(Source records)
------------------------------

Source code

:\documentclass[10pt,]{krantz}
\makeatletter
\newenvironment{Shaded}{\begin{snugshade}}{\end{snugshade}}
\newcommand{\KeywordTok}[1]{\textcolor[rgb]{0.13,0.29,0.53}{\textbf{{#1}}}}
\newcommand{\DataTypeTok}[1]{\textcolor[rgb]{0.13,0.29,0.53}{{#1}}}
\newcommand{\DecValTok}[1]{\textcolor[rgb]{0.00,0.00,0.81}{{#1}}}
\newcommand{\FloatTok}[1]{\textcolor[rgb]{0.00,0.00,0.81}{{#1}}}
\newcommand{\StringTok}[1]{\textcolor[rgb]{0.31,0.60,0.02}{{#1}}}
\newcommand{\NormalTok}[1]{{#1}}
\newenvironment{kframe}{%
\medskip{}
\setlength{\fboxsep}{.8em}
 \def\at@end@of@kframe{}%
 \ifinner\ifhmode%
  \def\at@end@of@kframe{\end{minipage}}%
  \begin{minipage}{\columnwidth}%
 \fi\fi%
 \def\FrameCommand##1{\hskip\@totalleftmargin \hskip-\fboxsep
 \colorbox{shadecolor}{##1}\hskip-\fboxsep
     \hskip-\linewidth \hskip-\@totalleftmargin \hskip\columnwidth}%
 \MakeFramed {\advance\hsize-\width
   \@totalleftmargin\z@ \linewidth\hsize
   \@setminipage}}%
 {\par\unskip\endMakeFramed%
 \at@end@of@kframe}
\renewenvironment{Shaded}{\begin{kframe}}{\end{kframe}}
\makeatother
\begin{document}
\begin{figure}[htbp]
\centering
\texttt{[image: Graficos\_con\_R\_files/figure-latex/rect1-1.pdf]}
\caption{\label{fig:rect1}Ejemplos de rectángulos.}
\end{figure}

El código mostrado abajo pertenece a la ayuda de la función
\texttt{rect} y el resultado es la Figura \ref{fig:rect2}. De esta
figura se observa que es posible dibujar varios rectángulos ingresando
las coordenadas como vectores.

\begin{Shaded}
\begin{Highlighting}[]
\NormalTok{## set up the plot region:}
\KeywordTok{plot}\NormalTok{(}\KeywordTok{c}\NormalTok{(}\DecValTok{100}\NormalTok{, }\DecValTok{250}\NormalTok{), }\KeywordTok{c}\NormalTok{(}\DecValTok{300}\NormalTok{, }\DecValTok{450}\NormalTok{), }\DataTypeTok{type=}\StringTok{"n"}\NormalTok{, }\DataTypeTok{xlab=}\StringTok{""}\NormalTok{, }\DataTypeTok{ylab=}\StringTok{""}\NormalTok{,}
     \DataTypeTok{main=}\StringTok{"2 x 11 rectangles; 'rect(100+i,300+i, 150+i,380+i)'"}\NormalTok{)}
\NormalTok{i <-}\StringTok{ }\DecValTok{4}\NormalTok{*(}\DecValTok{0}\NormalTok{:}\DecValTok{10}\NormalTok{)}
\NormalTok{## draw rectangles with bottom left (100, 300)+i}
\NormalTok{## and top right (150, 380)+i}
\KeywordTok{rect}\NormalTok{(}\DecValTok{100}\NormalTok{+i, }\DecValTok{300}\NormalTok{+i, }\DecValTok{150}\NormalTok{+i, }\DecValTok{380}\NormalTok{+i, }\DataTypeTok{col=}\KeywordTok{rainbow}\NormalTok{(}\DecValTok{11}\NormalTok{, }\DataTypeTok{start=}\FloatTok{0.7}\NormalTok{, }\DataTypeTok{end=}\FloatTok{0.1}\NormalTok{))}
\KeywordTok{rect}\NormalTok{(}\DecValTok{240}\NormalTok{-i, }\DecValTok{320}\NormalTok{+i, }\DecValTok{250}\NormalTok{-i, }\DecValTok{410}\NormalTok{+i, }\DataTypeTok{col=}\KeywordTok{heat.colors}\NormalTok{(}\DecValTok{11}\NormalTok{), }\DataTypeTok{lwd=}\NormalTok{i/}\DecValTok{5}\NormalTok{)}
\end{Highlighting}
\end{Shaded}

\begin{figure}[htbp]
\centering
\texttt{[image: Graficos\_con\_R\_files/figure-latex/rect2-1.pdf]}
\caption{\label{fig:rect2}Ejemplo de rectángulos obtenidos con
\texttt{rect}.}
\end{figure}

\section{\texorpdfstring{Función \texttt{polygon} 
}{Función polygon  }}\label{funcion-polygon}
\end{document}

------------------------------

TO DO: Output all of the records, keeping every word exact.

WRITTEN RESPONSE:
Source code

:\documentclass[10pt,]{krantz}
\makeatletter
\newenvironment{Shaded}{\begin{snugshade}}{\end{snugshade}}
\newcommand{\KeywordTok}[1]{\textcolor[rgb]{0.13,0.29,0.53}{\textbf{{#1}}}}
\newcommand{\DataTypeTok}[1]{\textcolor[rgb]{0.13,0.29,0.53}{{#1}}}
\newcommand{\DecValTok}[1]{\textcolor[rgb]{0.00,0.00,0.81}{{#1}}}
\newcommand{\FloatTok}[1]{\textcolor[rgb]{0.00,0.00,0.81}{{#1}}}
\newcommand{\StringTok}[1]{\textcolor[rgb]{0.31,0.60,0.02}{{#1}}}
\newcommand{\NormalTok}[1]{{#1}}
\newenvironment{kframe}{%
\medskip{}
\setlength{\fboxsep}{.8em}
 \def\at@end@of@kframe{}%
 \ifinner\ifhmode%
  \def\at@end@of@kframe{\end{minipage}}%
  \begin{minipage}{\columnwidth}%
 \fi\fi%
 \def\FrameCommand##1{\hskip\@totalleftmargin \hskip-\fboxsep
 \colorbox{shadecolor}{##1}\hskip-\fboxsep
     \hskip-\linewidth \hskip-\@totalleftmargin \hskip\columnwidth}%
 \MakeFramed {\advance\hsize-\width
   \@totalleftmargin\z@ \linewidth\hsize
   \@setminipage}}%
 {\par\unskip\endMakeFramed%
 \at@end@of@kframe}
\renewenvironment{Shaded}{\begin{kframe}}{\end{kframe}}
\makeatother
\begin{document}
\begin{figure}[htbp]
\centering
\texttt{[image: Graficos\_con\_R\_files/figure-latex/rect1-1.pdf]}
\caption{\label{fig:rect1}Ejemplos de rectángulos.}
\end{figure}

El código mostrado abajo pertenece a la ayuda de la función
\texttt{rect} y el resultado es la Figura \ref{fig:rect2}. De esta
figura se observa que es posible dibujar varios rectángulos ingresando
las coordenadas como vectores.

\begin{Shaded}
\begin{Highlighting}[]
\NormalTok{## set up the plot region:}
\KeywordTok{plot}\NormalTok{(}\KeywordTok{c}\NormalTok{(}\DecValTok{100}\NormalTok{, }\DecValTok{250}\NormalTok{), }\KeywordTok{c}\NormalTok{(}\DecValTok{300}\NormalTok{, }\DecValTok{450}\NormalTok{), }\DataTypeTok{type=}\StringTok{"n"}\NormalTok{, }\DataTypeTok{xlab=}\StringTok{""}\NormalTok{, }\DataTypeTok{ylab=}\StringTok{""}\NormalTok{,}
     \DataTypeTok{main=}\StringTok{"2 x 11 rectangles; 'rect(100+i,300+i, 150+i,380+i)'"}\NormalTok{)}
\NormalTok{i <-}\StringTok{ }\DecValTok{4}\NormalTok{*(}\DecValTok{0}\NormalTok{:}\DecValTok{10}\NormalTok{)}
\NormalTok{## draw rectangles with bottom left (100, 300)+i}
\NormalTok{## and top right (150, 380)+i}
\KeywordTok{rect}\NormalTok{(}\DecValTok{100}\NormalTok{+i, }\DecValTok{300}\NormalTok{+i, }\DecValTok{150}\NormalTok{+i, }\DecValTok{380}\NormalTok{+i, }\DataTypeTok{col=}\KeywordTok{rainbow}\NormalTok{(}\DecValTok{11}\NormalTok{, }\DataTypeTok{start=}\FloatTok{0.7}\NormalTok{, }\DataTypeTok{end=}\FloatTok{0.1}\NormalTok{))}
\KeywordTok{rect}\NormalTok{(}\DecValTok{240}\NormalTok{-i, }\DecValTok{320}\NormalTok{+i, }\DecValTok{250}\NormalTok{-i, }\DecValTok{410}\NormalTok{+i, }\DataTypeTok{col=}\KeywordTok{heat.colors}\NormalTok{(}\DecValTok{11}\NormalTok{), }\DataTypeTok{lwd=}\NormalTok{i/}\DecValTok{5}\NormalTok{)}
\end{Highlighting}
\end{Shaded}

\begin{figure}[htbp]
\centering
\texttt{[image: Graficos\_con\_R\_files/figure-latex/rect2-1.pdf]}
\caption{\label{fig:rect2}Ejemplo de rectángulos obtenidos con
\texttt{rect}.}
\end{figure}

\section{\texorpdfstring{Función \texttt{polygon} 
}{Función polygon  }}\label{funcion-polygon}
\end{document}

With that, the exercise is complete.